Jika dilihat dodol salak tidak ada bedanya dengan dodol yang lain, berwarna coklat kehitaman. Hanya saja ketika dirasakan, rasa salak sudah sangat terasa, masam-masam manis.
dodol salak yang sudah jadi langsung dikemas dalam kemasan plastik saat masih hangat. “Kalau terlalu dingin nanti malah susah digulung kalau masih hangat pengemasannya mudah,” tambah ibu dua anak ini.
Dodol salak sudah cukup terkenal di kawasan Pulogedang, biasanya dipakai untuk hantaran, oleh-oleh hingga untuk lomba.
Sari salak malah lebih mudah lagi cara membuatnya yaitu dengan cara merebus salak kurang lebih 15 menit, diblender kemudian ditambahkan air, dan gula.

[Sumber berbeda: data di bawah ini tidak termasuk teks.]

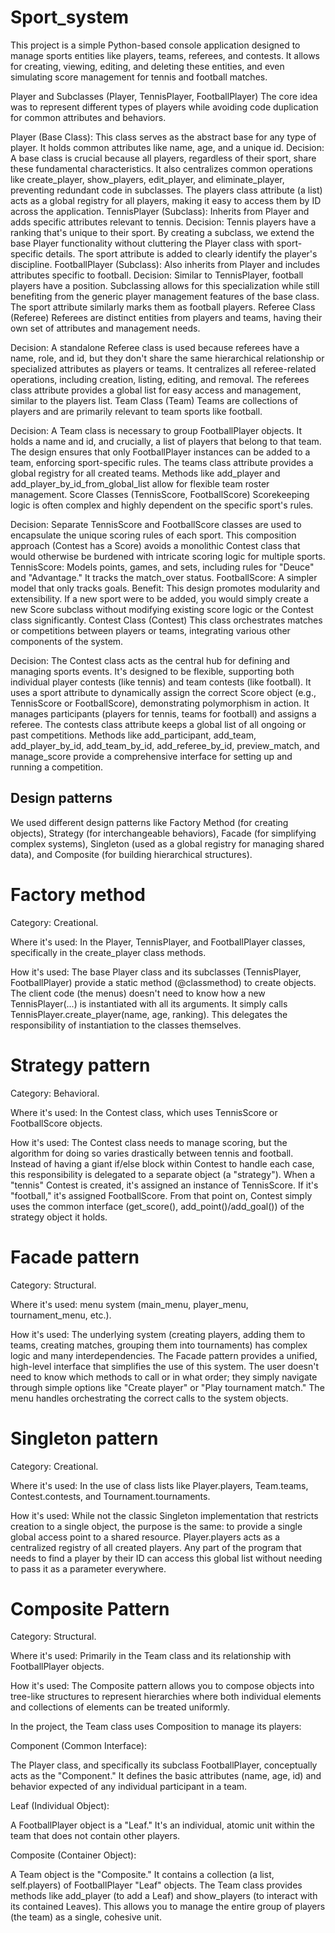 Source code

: # Sport_system

This project is a simple Python-based console application designed to manage sports entities like players, teams, referees, and contests. It allows for creating, viewing, editing, and deleting these entities, and even simulating score management for tennis and football matches.

Player and Subclasses (Player, TennisPlayer, FootballPlayer)
The core idea was to represent different types of players while avoiding code duplication for common attributes and behaviors.

Player (Base Class): This class serves as the abstract base for any type of player. It holds common attributes like name, age, and a unique id.
Decision: A base class is crucial because all players, regardless of their sport, share these fundamental characteristics. It also centralizes common operations like create_player, show_players, edit_player, and eliminate_player, preventing redundant code in subclasses. The players class attribute (a list) acts as a global registry for all players, making it easy to access them by ID across the application.
TennisPlayer (Subclass): Inherits from Player and adds specific attributes relevant to tennis.
Decision: Tennis players have a ranking that's unique to their sport. By creating a subclass, we extend the base Player functionality without cluttering the Player class with sport-specific details. The sport attribute is added to clearly identify the player's discipline.
FootballPlayer (Subclass): Also inherits from Player and includes attributes specific to football.
Decision: Similar to TennisPlayer, football players have a position. Subclassing allows for this specialization while still benefiting from the generic player management features of the base class. The sport attribute similarly marks them as football players.
Referee Class (Referee)
Referees are distinct entities from players and teams, having their own set of attributes and management needs.

Decision: A standalone Referee class is used because referees have a name, role, and id, but they don't share the same hierarchical relationship or specialized attributes as players or teams. It centralizes all referee-related operations, including creation, listing, editing, and removal. The referees class attribute provides a global list for easy access and management, similar to the players list.
Team Class (Team)
Teams are collections of players and are primarily relevant to team sports like football.

Decision: A Team class is necessary to group FootballPlayer objects. It holds a name and id, and crucially, a list of players that belong to that team. The design ensures that only FootballPlayer instances can be added to a team, enforcing sport-specific rules. The teams class attribute provides a global registry for all created teams. Methods like add_player and add_player_by_id_from_global_list allow for flexible team roster management.
Score Classes (TennisScore, FootballScore)
Scorekeeping logic is often complex and highly dependent on the specific sport's rules.

Decision: Separate TennisScore and FootballScore classes are used to encapsulate the unique scoring rules of each sport. This composition approach (Contest has a Score) avoids a monolithic Contest class that would otherwise be burdened with intricate scoring logic for multiple sports.
TennisScore: Models points, games, and sets, including rules for "Deuce" and "Advantage." It tracks the match_over status.
FootballScore: A simpler model that only tracks goals.
Benefit: This design promotes modularity and extensibility. If a new sport were to be added, you would simply create a new Score subclass without modifying existing score logic or the Contest class significantly.
Contest Class (Contest)
This class orchestrates matches or competitions between players or teams, integrating various other components of the system.

Decision: The Contest class acts as the central hub for defining and managing sports events. It's designed to be flexible, supporting both individual player contests (like tennis) and team contests (like football).
It uses a sport attribute to dynamically assign the correct Score object (e.g., TennisScore or FootballScore), demonstrating polymorphism in action.
It manages participants (players for tennis, teams for football) and assigns a referee.
The contests class attribute keeps a global list of all ongoing or past competitions.
Methods like add_participant, add_team, add_player_by_id, add_team_by_id, add_referee_by_id, preview_match, and manage_score provide a comprehensive interface for setting up and running a competition.


## Design patterns

We used different design patterns like Factory Method (for creating objects), Strategy (for interchangeable behaviors), Facade (for simplifying complex systems), Singleton (used as a global registry for managing shared data), and Composite (for building hierarchical structures).

# Factory method 
Category: Creational.

Where it's used: In the Player, TennisPlayer, and FootballPlayer classes, specifically in the create_player class methods.

How it's used: The base Player class and its subclasses (TennisPlayer, FootballPlayer) provide a static method (@classmethod) to create objects. The client code (the menus) doesn't need to know how a new TennisPlayer(...) is instantiated with all its arguments. It simply calls TennisPlayer.create_player(name, age, ranking). This delegates the responsibility of instantiation to the classes themselves.

# Strategy pattern
Category: Behavioral.

Where it's used: In the Contest class, which uses TennisScore or FootballScore objects.

How it's used: The Contest class needs to manage scoring, but the algorithm for doing so varies drastically between tennis and football. Instead of having a giant if/else block within Contest to handle each case, this responsibility is delegated to a separate object (a "strategy"). When a "tennis" Contest is created, it's assigned an instance of TennisScore. If it's "football," it's assigned FootballScore. From that point on, Contest simply uses the common interface (get_score(), add_point()/add_goal()) of the strategy object it holds.

# Facade pattern
Category: Structural.

Where it's used: menu system (main_menu, player_menu, tournament_menu, etc.).

How it's used: The underlying system (creating players, adding them to teams, creating matches, grouping them into tournaments) has complex logic and many interdependencies. The Facade pattern provides a unified, high-level interface that simplifies the use of this system. The user doesn't need to know which methods to call or in what order; they simply navigate through simple options like "Create player" or "Play tournament match." The menu handles orchestrating the correct calls to the system objects.

# Singleton pattern
Category: Creational.

Where it's used: In the use of class lists like Player.players, Team.teams, Contest.contests, and Tournament.tournaments.

How it's used: While not the classic Singleton implementation that restricts creation to a single object, the purpose is the same: to provide a single global access point to a shared resource.  Player.players acts as a centralized registry of all created players. Any part of the program that needs to find a player by their ID can access this global list without needing to pass it as a parameter everywhere.

# Composite Pattern
Category: Structural.

Where it's used: Primarily in the Team class and its relationship with FootballPlayer objects.

How it's used:
The Composite pattern allows you to compose objects into tree-like structures to represent hierarchies where both individual elements and collections of elements can be treated uniformly.

In the project, the Team class uses Composition to manage its players:

Component (Common Interface):

The Player class, and specifically its subclass FootballPlayer, conceptually acts as the "Component." It defines the basic attributes (name, age, id) and behavior expected of any individual participant in a team.

Leaf (Individual Object):

A FootballPlayer object is a "Leaf." It's an individual, atomic unit within the team that does not contain other players. 

Composite (Container Object):

A Team object is the "Composite." It contains a collection (a list, self.players) of FootballPlayer "Leaf" objects.
The Team class provides methods like add_player (to add a Leaf) and show_players (to interact with its contained Leaves). This allows you to manage the entire group of players (the team) as a single, cohesive unit.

Sari salak rasanya sangat segar. Bahkan sari salak menjadi minuman sehari-hari siswa pulang sekolah dan gampang ditemui di toko-toko sekitar Pulogedang.
Harganya juga cukup murah, satu cup kecil sari salak hanya dijual Rp 1.000, sedangkan untuk ukuran botol kecil hanya Rp 3 ribu saja. Sedangkan dodol salak dikemas dalam kemasan mika, satu mika diisi empat dodol yang dijual dengan harha Rp 5.000.
Sebetulnya, banyak olahan salak yang bisa dibuat, kurma salak misalnya bentuknya juga sama persis seperti kurma, kopi salak, es krim salak, hingga keripik salak. Sayangnya banyaknya ragam olahan salak tak diimbangi dengan jumlah alat yang bisa dipakai untuk mengolah salak.
Sehingga warga hanya membuat dengan alat sederhana yang bisa ditemui di rumah-rumah. “Ada alatnya untuk buat es krim tapi bantuan dari pemerintah jadi tidak bisa bikin banyak, yang gampang-gampang saja pakai alat yang ada di rumah, keripik salak juga bisa bikinnya kalau ada alatnya tapi belum ada,” tambahnya.
Olahan salak menjadi salah satu solusi untuk mengurangi kerugian salak jika gagal panen. Apalagi musim hujan salak gampang busuk dan diserang hama tikus. Salak yang sudah mengalami tanda-tanda kerusakan langsung diambil, dikupas dan diolah. “Jadi harus rajin-rajin ke kebun, untuk melihat buah yang bisa diolah,” tambahnya.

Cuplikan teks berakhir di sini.